Is the #1 Super Whitening Gel any good? Has anyone used it? I'm more interested in it for little Jax feet. Toward the Bottom

I use the Coat Handler shampoo and conditioner, but I'm thinking of trying something new. So if anyone has suggestions let me know! I'm going to buy the stuff from Needs N Desires so I can get a new comb and the shampoos all in one place! 

TIA


----------



## Stelkia Maltese (Jun 3, 2008)

I would recommend it. I use it on my dogs tear stains and it does lighten them. It doesn't completely remove, but it does seem to lighten the stains significantly.


----------



## jmm (Nov 23, 2004)

> Okay, so I'm going to put in an order at Needs N Desires and I'm trying to figure out what all I need(want) to get!
> 
> Is the #1 Super Whitening Gel any good? Has anyone used it? I'm more interested in it for little Jax feet. Toward the Bottom
> 
> ...



Coat Handler is simply a staple to have for me. But, my other staple on Soda's coat is Crown Royal conditioner. I dilute it heavily so the scent is very faint and I don't mind it (and I'm rather sensitive to scents). You can't smell it on him a day after his bath. This may weigh down thinner coats.


----------



## MandyMc65 (Jun 14, 2007)

> Coat Handler is simply a staple to have for me. But, my other staple on Soda's coat is Crown Royal conditioner. I dilute it heavily so the scent is very faint and I don't mind it (and I'm rather sensitive to scents). You can't smell it on him a day after his bath. This may weigh down thinner coats.[/B]

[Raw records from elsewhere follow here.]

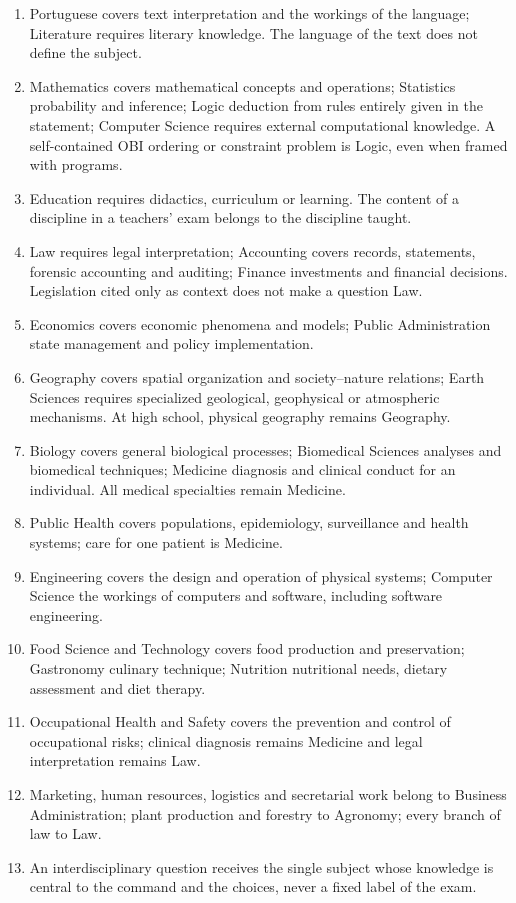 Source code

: \begin{enumerate}\setlength{\itemsep}{0pt}
\item Portuguese covers text interpretation and the workings of the
language; Literature requires literary knowledge. The language of the text
does not define the subject.
\item Mathematics covers mathematical concepts and operations; Statistics
probability and inference; Logic deduction from rules entirely given in the
statement; Computer Science requires external computational knowledge. A
self-contained OBI ordering or constraint problem is Logic, even when framed
with programs.
\item Education requires didactics, curriculum or learning. The content of a
discipline in a teachers' exam belongs to the discipline taught.
\item Law requires legal interpretation; Accounting covers records,
statements, forensic accounting and auditing; Finance investments and
financial decisions. Legislation cited only as context does not make a
question Law.
\item Economics covers economic phenomena and models; Public Administration
state management and policy implementation.
\item Geography covers spatial organization and society--nature relations;
Earth Sciences requires specialized geological, geophysical or atmospheric
mechanisms. At high school, physical geography remains Geography.
\item Biology covers general biological processes; Biomedical Sciences
analyses and biomedical techniques; Medicine diagnosis and clinical conduct
for an individual. All medical specialties remain Medicine.
\item Public Health covers populations, epidemiology, surveillance and health
systems; care for one patient is Medicine.
\item Engineering covers the design and operation of physical systems;
Computer Science the workings of computers and software, including software
engineering.
\item Food Science and Technology covers food production and preservation;
Gastronomy culinary technique; Nutrition nutritional needs, dietary
assessment and diet therapy.
\item Occupational Health and Safety covers the prevention and control of
occupational risks; clinical diagnosis remains Medicine and legal
interpretation remains Law.
\item Marketing, human resources, logistics and secretarial work belong to
Business Administration; plant production and forestry to Agronomy; every
branch of law to Law.
\item An interdisciplinary question receives the single subject whose
knowledge is central to the command and the choices, never a fixed label of
the exam.
\end{enumerate}

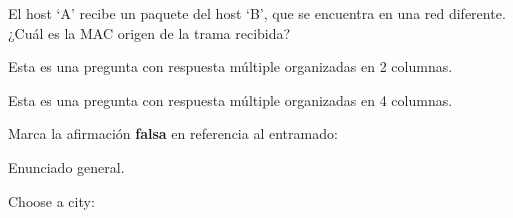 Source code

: \documentclass[english]{arco-exam}
\begin{document}
\begin{questions}
\begin{simpleQuestion}
  El host `A' recibe un paquete del host `B', que se encuentra en una red
    diferente. ¿Cuál es la MAC origen de la trama recibida?

\end{simpleQuestion}


\begin{simpleQuestion}
  Esta es una pregunta con respuesta múltiple organizadas en 2 columnas.

  \begin{multicols}{2}
  \end{multicols}
\end{simpleQuestion}



\begin{simpleQuestion}
  Esta es una pregunta con respuesta múltiple organizadas en 4 columnas.

  \begin{multicols}{4}
    \mbox{}
    \mbox{}
    \mbox{}
    \mbox{}
  \end{multicols}

\end{simpleQuestion}


\begin{simpleQuestion}[1]
  Marca la afirmación \textbf{falsa} en referencia al entramado:

\end{simpleQuestion}


  \begin{multiQuestion}[12]
    Enunciado general.

    \begin{parts}
    \subQuestion[]
      Choose a city:



\end{parts}
\end{multiQuestion}
\end{questions}
\end{document}
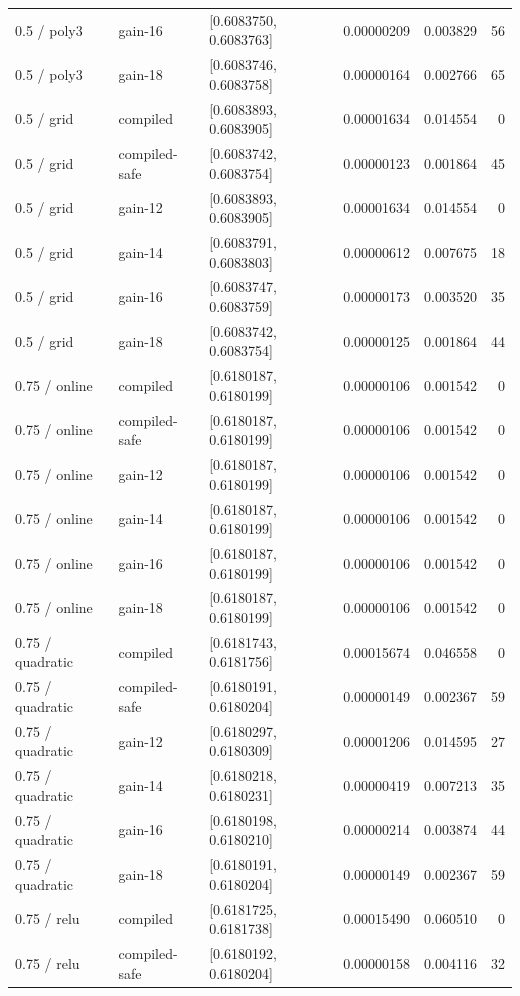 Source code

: \begin{longtable}{@{}lllrrr@{}}
0.5 / poly3 & gain-16 & [0.6083750, 0.6083763] & 0.00000209 & 0.003829 & 56\\
0.5 / poly3 & gain-18 & [0.6083746, 0.6083758] & 0.00000164 & 0.002766 & 65\\
0.5 / grid & compiled & [0.6083893, 0.6083905] & 0.00001634 & 0.014554 & 0\\
0.5 / grid & compiled-safe & [0.6083742, 0.6083754] & 0.00000123 & 0.001864 & 45\\
0.5 / grid & gain-12 & [0.6083893, 0.6083905] & 0.00001634 & 0.014554 & 0\\
0.5 / grid & gain-14 & [0.6083791, 0.6083803] & 0.00000612 & 0.007675 & 18\\
0.5 / grid & gain-16 & [0.6083747, 0.6083759] & 0.00000173 & 0.003520 & 35\\
0.5 / grid & gain-18 & [0.6083742, 0.6083754] & 0.00000125 & 0.001864 & 44\\
0.75 / online & compiled & [0.6180187, 0.6180199] & 0.00000106 & 0.001542 & 0\\
0.75 / online & compiled-safe & [0.6180187, 0.6180199] & 0.00000106 & 0.001542 & 0\\
0.75 / online & gain-12 & [0.6180187, 0.6180199] & 0.00000106 & 0.001542 & 0\\
0.75 / online & gain-14 & [0.6180187, 0.6180199] & 0.00000106 & 0.001542 & 0\\
0.75 / online & gain-16 & [0.6180187, 0.6180199] & 0.00000106 & 0.001542 & 0\\
0.75 / online & gain-18 & [0.6180187, 0.6180199] & 0.00000106 & 0.001542 & 0\\
0.75 / quadratic & compiled & [0.6181743, 0.6181756] & 0.00015674 & 0.046558 & 0\\
0.75 / quadratic & compiled-safe & [0.6180191, 0.6180204] & 0.00000149 & 0.002367 & 59\\
0.75 / quadratic & gain-12 & [0.6180297, 0.6180309] & 0.00001206 & 0.014595 & 27\\
0.75 / quadratic & gain-14 & [0.6180218, 0.6180231] & 0.00000419 & 0.007213 & 35\\
0.75 / quadratic & gain-16 & [0.6180198, 0.6180210] & 0.00000214 & 0.003874 & 44\\
0.75 / quadratic & gain-18 & [0.6180191, 0.6180204] & 0.00000149 & 0.002367 & 59\\
0.75 / relu & compiled & [0.6181725, 0.6181738] & 0.00015490 & 0.060510 & 0\\
0.75 / relu & compiled-safe & [0.6180192, 0.6180204] & 0.00000158 & 0.004116 & 32\\

\end{longtable}
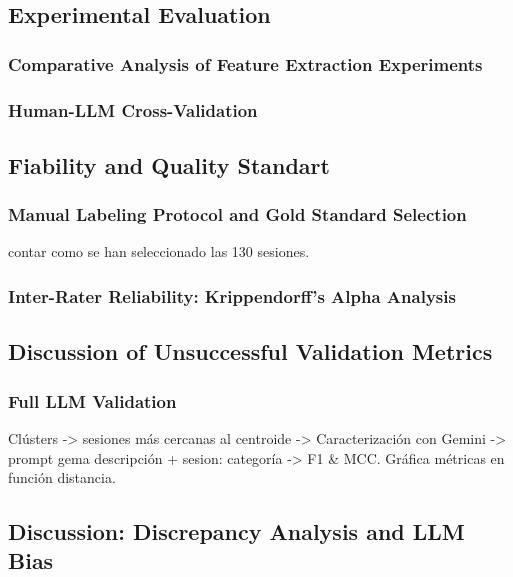     \subsection{Experimental Evaluation}
        \subsubsection{Comparative Analysis of Feature Extraction Experiments}
        \subsubsection{Human-LLM Cross-Validation}


    \subsection{Fiability and Quality Standart}
        \subsubsection{Manual Labeling Protocol and Gold Standard Selection}

        contar como se han seleccionado las 130 sesiones. 
        
        \subsubsection{Inter-Rater Reliability: Krippendorff's Alpha Analysis}




    \subsection{Discussion of Unsuccessful Validation Metrics}

    \subsubsection{Full LLM Validation}
        Clústers -> sesiones más cercanas al centroide -> Caracterización con Gemini -> prompt gema descripción + sesion: categoría -> F1 \& MCC.
        Gráfica métricas en función distancia. 

    
    \subsection{Discussion: Discrepancy Analysis and LLM Bias} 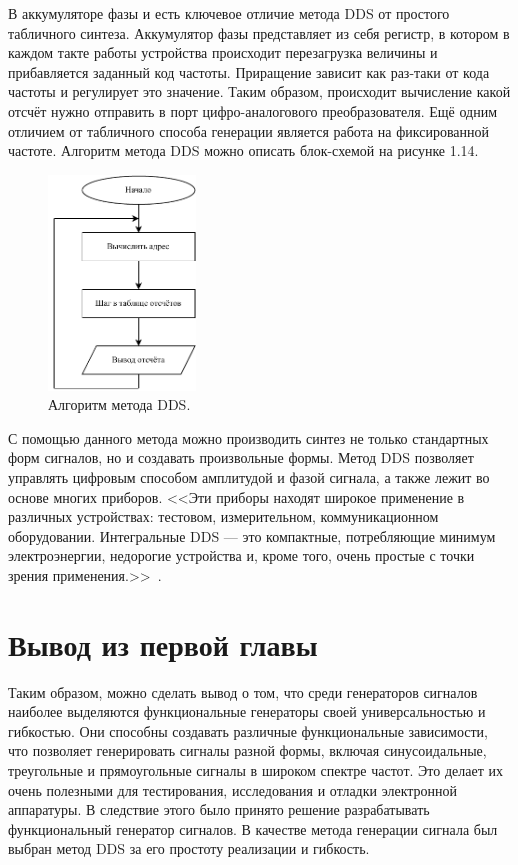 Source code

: 	В аккумуляторе фазы и есть ключевое отличие метода DDS от простого табличного синтеза. Аккумулятор фазы представляет из себя регистр, в котором в каждом такте работы устройства происходит перезагрузка величины и прибавляется заданный код частоты. Приращение зависит как раз-таки от кода частоты и регулирует это значение. Таким образом, происходит вычисление какой отсчёт нужно отправить в порт цифро-аналогового преобразователя. Ещё одним отличием от табличного способа генерации является работа на фиксированной частоте. Алгоритм метода DDS можно описать блок-схемой на рисунке 1.14.
	
	\begin{figure}[H]
    \centering
    \includegraphics[width=0.35\textwidth]{../image/dds_block.pdf}
    \caption{Алгоритм метода DDS.}
	\end{figure}
	
	С помощью данного метода можно производить синтез не только стандартных форм сигналов, но и создавать произвольные формы. Метод DDS позволяет управлять цифровым способом амплитудой и фазой сигнала, а также лежит во основе многих приборов. <<Эти приборы находят широкое применение в различных устройствах: тестовом, измерительном, коммуникационном оборудовании. Интегральные DDS --- это компактные, потребляющие минимум электроэнергии, недорогие устройства и, кроме того, очень простые с точки зрения применения.>>~\cite{dds}. 
	
\section{Вывод из первой главы}
	Таким образом, можно сделать вывод о том, что среди генераторов сигналов наиболее  выделяются функциональные генераторы своей универсальностью и гибкостью. Они способны создавать различные функциональные зависимости, что позволяет генерировать сигналы разной формы, включая синусоидальные, треугольные и прямоугольные сигналы в широком спектре частот. Это делает их очень полезными для тестирования, исследования и отладки электронной аппаратуры. В следствие этого было принято решение разрабатывать функциональный генератор сигналов. В качестве метода генерации сигнала был выбран метод DDS за его простоту реализации и гибкость.
	
	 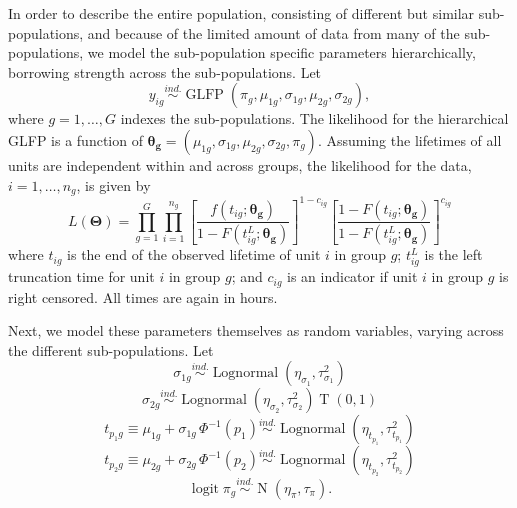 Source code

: \documentclass[12pt]{article}
\newcommand{\ind}{\stackrel{ind.}{\sim}}
\newcommand{\op}{\operatorname}
\begin{document}
In order to describe the entire population, consisting of different but similar sub-populations, and because of the limited amount of data from many of the sub-populations, we model the sub-population specific parameters hierarchically, borrowing strength across the sub-populations.  Let
\begin{equation}
y_{ig} \ind \op{GLFP}\left( \pi_g, \mu_{1g}, \sigma_{1g}, \mu_{2g}, \sigma_{2g} \right),
\end{equation}
where $g=1,\ldots,G$ indexes the sub-populations.  The likelihood for the hierarchical GLFP is a function of $\bm{\theta_g} = (\mu_{1g}, \sigma_{1g}, \mu_{2g}, \sigma_{2g}, \pi_{g})$.  Assuming the lifetimes of all units are independent within and across groups, the likelihood for the data, $i=1,\dots,n_g$,  is given by
\begin{equation*}
L(\bm{\Theta})= \prod_{g=1}^{G} \prod_{i=1}^{n_{g}} \left[\frac{f(t_{ig};\bm{\theta_g})}{1-F(t_{ig}^L;\bm{\theta_g})}\right]^{1-c_{ig}} \left[ \frac{1-F(t_{ig};\bm{\theta_g})}{1-F(t_{ig}^L;\bm{\theta_g})} \right]^{c_{ig}}
\end{equation*}
where $t_{ig}$ is the end of the observed lifetime of unit $i$ in group $g$; $t_{ig}^L$ is the left truncation time for unit $i$ in group $g$; and $c_{ig}$ is an indicator if unit $i$ in group $g$ is right censored.  All times are again in hours.

Next, we model these parameters themselves as random variables, varying across the different sub-populations.  Let
\begin{equation*}
\sigma_{1g} \ind \op{Lognormal} \left( \eta_{\sigma_1}, \tau^2_{\sigma_1} \right)
\end{equation*}
\begin{equation*}
\sigma_{2g} \ind \op{Lognormal} \left( \eta_{\sigma_2}, \tau^2_{\sigma_2}\right)\op{T}\left(0, 1\right)
\end{equation*}
\begin{equation}
\label{eq:hier-model}
t_{p_{1}g} \equiv \mu_{1g} + \sigma_{1g}\,\Phi^{-1}(p_1)  \ind \op{Lognormal} \left(\eta_{t_{p_1}}, \tau^2_{t_{p_1}}\right)
\end{equation}
\begin{equation*}
t_{p_{2}g} \equiv \mu_{2g} + \sigma_{2g}\,\Phi^{-1}(p_2)  \ind \op{Lognormal} \left(\eta_{t_{p_2}}, \tau^2_{t_{p_2}}\right)
\end{equation*}
\begin{equation*}
\op{logit} \pi_g \ind \op{N}(\eta_\pi, \tau_\pi).
\end{equation*}
\end{document}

I may have to give that a try, Soda's coat is gorgeous! I'm assuming Crown Royal is the one w/the scent that ppl just do NOT like! Jax has a ridiculously thick coat, so a little weight is actually good! 

:ThankYou:


----------



## jmm (Nov 23, 2004)

> > index.php?act=findpost&pid=587117
> 
> 
> 
> ...


Stacy said it best...it smells like old lady LOL Its not a bad smell, its just not an attractive one. I rinse super well and its gone by the next day. 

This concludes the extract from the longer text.